▶ Records from a data collection:
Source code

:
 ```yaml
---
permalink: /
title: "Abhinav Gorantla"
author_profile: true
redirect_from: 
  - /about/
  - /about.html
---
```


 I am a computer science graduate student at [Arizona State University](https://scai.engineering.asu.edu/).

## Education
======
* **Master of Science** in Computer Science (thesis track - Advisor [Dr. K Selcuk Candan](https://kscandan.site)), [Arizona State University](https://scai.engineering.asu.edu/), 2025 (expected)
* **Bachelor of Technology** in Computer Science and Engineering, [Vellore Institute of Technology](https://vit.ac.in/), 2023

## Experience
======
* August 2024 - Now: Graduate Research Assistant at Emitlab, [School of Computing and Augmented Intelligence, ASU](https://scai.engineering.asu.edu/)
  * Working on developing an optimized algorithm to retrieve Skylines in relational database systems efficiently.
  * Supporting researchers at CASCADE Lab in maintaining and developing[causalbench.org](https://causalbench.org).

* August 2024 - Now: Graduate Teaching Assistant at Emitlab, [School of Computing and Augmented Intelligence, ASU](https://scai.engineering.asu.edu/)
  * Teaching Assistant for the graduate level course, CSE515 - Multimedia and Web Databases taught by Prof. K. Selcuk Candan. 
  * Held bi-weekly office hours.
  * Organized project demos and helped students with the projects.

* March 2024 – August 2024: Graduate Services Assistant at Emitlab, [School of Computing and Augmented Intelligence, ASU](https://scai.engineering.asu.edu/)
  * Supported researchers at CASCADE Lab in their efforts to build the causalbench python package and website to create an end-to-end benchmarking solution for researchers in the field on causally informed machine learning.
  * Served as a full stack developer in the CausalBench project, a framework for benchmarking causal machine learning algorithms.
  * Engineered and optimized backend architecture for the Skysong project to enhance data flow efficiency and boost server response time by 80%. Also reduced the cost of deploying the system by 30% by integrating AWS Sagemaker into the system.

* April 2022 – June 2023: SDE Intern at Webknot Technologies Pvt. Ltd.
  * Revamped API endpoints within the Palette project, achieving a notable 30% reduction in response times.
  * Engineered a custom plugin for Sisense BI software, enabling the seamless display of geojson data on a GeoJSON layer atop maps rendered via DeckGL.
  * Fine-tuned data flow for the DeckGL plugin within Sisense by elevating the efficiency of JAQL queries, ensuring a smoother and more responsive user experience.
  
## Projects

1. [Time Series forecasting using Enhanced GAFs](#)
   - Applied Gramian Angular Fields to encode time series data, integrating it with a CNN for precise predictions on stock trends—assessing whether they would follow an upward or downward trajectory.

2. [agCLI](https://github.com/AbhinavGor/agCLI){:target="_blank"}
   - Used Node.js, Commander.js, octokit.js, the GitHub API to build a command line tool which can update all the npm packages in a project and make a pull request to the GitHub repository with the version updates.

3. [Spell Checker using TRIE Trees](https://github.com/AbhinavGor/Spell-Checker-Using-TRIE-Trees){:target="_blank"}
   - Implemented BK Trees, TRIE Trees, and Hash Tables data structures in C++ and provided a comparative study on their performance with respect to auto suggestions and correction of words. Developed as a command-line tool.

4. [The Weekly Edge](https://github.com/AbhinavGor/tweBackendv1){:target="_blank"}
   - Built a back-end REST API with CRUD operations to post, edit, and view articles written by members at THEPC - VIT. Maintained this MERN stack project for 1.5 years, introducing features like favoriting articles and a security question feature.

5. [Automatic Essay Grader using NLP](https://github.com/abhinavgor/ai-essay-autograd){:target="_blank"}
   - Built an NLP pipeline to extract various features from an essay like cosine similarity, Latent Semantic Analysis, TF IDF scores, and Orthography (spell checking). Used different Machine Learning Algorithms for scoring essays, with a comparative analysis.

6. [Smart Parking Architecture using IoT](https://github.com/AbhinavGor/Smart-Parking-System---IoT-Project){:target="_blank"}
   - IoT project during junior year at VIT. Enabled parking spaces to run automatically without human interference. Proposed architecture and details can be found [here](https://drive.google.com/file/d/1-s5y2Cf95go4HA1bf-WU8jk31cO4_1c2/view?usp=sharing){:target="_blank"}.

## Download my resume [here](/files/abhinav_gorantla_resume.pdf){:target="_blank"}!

▶ EXERCISE DESCRIPTION: Pull out each line of the records holding the string "flow".

▶ SOLUTION TO THIS TASK:
  * Engineered and optimized backend architecture for the Skysong project to enhance data flow efficiency and boost server response time by 80%. Also reduced the cost of deploying the system by 30% by integrating AWS Sagemaker into the system.
  * Fine-tuned data flow for the DeckGL plugin within Sisense by elevating the efficiency of JAQL queries, ensuring a smoother and more responsive user experience.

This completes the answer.